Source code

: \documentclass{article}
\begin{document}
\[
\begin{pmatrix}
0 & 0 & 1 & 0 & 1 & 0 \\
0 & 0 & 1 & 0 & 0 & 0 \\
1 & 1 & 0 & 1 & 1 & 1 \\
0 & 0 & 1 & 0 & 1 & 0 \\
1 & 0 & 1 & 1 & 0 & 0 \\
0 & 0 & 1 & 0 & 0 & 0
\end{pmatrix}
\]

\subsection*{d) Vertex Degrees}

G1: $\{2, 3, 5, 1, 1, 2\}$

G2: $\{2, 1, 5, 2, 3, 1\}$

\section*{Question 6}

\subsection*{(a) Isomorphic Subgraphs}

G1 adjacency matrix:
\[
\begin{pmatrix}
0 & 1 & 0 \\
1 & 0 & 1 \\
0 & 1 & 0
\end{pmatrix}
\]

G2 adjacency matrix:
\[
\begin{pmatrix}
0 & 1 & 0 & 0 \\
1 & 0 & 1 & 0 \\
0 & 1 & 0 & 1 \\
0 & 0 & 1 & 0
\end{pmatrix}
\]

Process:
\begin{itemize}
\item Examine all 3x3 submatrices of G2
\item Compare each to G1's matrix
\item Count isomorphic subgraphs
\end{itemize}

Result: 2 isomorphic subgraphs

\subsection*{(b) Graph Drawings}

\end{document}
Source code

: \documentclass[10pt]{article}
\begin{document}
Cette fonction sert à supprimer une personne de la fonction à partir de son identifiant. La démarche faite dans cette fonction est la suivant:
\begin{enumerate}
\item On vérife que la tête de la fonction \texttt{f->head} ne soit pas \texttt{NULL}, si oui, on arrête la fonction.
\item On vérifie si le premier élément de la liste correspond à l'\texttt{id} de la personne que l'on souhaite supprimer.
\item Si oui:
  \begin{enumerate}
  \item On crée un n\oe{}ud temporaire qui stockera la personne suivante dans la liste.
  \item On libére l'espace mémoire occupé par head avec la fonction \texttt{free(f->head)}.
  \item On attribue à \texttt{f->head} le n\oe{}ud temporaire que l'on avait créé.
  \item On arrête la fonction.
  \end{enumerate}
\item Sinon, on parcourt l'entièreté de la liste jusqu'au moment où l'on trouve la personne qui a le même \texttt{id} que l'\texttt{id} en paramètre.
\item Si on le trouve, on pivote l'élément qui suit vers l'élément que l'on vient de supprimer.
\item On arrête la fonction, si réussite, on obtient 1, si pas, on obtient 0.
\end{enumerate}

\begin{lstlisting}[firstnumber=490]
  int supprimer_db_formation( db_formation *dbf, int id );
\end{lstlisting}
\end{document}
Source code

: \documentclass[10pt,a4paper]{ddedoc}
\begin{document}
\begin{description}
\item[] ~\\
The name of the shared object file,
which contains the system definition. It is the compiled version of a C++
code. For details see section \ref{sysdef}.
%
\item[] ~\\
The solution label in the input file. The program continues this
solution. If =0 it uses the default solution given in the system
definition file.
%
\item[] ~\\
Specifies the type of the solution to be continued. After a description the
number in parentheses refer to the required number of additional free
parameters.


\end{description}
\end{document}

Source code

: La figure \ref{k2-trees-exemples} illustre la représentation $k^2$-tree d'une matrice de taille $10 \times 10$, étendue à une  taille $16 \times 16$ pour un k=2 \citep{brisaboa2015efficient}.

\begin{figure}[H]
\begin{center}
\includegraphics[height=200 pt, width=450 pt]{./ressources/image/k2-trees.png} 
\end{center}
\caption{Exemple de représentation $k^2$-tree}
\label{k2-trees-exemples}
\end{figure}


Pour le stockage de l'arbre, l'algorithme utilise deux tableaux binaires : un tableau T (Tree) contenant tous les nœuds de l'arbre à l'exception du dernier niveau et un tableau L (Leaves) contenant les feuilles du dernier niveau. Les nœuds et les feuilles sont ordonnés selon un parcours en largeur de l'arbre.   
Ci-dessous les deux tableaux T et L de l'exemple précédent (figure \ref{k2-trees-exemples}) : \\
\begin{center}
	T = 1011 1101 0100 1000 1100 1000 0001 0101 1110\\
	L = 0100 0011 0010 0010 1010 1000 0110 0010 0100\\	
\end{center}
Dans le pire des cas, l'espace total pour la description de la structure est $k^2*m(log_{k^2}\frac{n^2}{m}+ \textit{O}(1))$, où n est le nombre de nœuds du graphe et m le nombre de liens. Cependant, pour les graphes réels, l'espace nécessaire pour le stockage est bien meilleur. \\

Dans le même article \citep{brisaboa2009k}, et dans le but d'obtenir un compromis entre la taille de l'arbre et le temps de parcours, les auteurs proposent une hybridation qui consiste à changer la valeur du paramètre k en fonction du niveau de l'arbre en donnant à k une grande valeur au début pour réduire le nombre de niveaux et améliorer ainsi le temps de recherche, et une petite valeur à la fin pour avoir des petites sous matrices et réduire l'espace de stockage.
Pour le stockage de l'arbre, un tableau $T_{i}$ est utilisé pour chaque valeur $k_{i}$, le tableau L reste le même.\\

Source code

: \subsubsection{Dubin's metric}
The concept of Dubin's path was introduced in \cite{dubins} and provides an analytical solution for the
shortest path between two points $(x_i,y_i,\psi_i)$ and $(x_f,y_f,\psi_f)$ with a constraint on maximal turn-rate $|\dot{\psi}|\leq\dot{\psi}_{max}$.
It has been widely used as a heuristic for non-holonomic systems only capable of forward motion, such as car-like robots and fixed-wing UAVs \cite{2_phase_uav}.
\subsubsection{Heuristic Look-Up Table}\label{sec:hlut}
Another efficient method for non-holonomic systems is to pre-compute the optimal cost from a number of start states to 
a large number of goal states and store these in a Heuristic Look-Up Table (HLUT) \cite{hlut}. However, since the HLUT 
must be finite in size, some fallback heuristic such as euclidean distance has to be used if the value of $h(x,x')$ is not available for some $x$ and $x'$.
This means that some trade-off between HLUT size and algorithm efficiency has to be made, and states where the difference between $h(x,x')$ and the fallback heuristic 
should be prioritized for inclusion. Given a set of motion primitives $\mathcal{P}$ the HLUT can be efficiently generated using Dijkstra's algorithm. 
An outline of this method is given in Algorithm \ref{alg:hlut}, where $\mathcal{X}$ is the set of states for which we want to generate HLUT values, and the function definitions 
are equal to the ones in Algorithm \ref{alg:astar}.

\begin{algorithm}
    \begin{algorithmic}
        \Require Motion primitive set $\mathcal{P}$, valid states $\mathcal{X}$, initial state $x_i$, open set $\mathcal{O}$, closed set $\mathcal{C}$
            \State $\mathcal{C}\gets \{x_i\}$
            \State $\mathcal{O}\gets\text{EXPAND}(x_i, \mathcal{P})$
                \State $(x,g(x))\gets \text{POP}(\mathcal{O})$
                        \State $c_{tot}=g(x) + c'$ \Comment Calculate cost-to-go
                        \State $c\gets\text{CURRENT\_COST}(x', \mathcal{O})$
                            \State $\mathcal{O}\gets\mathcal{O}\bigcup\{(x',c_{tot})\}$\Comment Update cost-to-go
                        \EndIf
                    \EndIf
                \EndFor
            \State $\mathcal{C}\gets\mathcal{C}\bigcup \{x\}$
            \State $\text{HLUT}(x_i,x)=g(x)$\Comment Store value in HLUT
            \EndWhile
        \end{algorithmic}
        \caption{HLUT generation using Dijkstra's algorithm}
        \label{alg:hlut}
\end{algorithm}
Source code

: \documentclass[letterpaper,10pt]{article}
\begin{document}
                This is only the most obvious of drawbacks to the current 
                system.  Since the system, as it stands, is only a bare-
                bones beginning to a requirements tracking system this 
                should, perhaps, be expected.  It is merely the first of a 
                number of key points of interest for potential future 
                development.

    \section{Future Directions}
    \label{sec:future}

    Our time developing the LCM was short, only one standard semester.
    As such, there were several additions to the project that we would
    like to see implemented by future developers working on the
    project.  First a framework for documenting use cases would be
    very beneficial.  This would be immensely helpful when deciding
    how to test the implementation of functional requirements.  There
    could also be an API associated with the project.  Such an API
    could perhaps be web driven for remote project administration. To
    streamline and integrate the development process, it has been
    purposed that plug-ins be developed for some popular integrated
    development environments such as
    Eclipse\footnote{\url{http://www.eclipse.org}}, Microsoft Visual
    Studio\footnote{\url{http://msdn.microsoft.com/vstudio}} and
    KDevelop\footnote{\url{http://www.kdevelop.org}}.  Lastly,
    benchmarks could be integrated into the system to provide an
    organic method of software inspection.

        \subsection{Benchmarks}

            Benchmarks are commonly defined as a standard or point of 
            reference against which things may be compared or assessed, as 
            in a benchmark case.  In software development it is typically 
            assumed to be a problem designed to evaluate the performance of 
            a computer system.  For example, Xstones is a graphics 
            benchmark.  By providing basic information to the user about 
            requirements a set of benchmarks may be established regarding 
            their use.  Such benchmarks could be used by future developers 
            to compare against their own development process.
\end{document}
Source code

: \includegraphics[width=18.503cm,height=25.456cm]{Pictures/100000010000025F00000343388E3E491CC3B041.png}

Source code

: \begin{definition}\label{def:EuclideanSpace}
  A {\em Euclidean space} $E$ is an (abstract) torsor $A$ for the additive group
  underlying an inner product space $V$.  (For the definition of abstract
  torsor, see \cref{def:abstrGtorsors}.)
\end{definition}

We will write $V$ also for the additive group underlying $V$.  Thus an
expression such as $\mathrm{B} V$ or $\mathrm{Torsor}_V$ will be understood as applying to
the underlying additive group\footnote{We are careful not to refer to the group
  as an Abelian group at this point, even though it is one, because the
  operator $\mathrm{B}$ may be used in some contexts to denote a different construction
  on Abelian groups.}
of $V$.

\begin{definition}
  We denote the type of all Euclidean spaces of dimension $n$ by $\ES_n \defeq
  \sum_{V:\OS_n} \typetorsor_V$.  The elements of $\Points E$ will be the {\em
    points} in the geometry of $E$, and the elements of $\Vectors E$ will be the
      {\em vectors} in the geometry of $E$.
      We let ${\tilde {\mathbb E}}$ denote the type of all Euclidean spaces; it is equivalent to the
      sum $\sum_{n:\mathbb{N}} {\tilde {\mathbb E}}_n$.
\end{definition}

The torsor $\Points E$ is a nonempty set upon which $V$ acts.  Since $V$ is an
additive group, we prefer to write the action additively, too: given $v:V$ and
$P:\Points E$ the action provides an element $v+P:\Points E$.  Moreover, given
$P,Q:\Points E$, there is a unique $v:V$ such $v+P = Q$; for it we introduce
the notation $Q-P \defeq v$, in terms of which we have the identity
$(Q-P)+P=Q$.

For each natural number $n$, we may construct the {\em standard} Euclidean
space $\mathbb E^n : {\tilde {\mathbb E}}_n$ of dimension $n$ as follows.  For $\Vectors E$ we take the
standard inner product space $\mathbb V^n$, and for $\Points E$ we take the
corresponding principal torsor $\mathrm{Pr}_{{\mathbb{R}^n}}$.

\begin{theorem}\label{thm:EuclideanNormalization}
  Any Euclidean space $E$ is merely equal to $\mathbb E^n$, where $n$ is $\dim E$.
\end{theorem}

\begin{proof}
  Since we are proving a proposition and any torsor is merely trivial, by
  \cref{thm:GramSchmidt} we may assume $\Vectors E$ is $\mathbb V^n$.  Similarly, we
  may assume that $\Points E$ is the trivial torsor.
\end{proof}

======

== EXERCISE GOAL ==
If a line in the entries above has the word "should", copy it.

== THE ANSWER ==
should be prioritized for inclusion. Given a set of motion primitives $\mathcal{P}$ the HLUT can be efficiently generated using Dijkstra's algorithm. 
                should, perhaps, be expected.  It is merely the first of a 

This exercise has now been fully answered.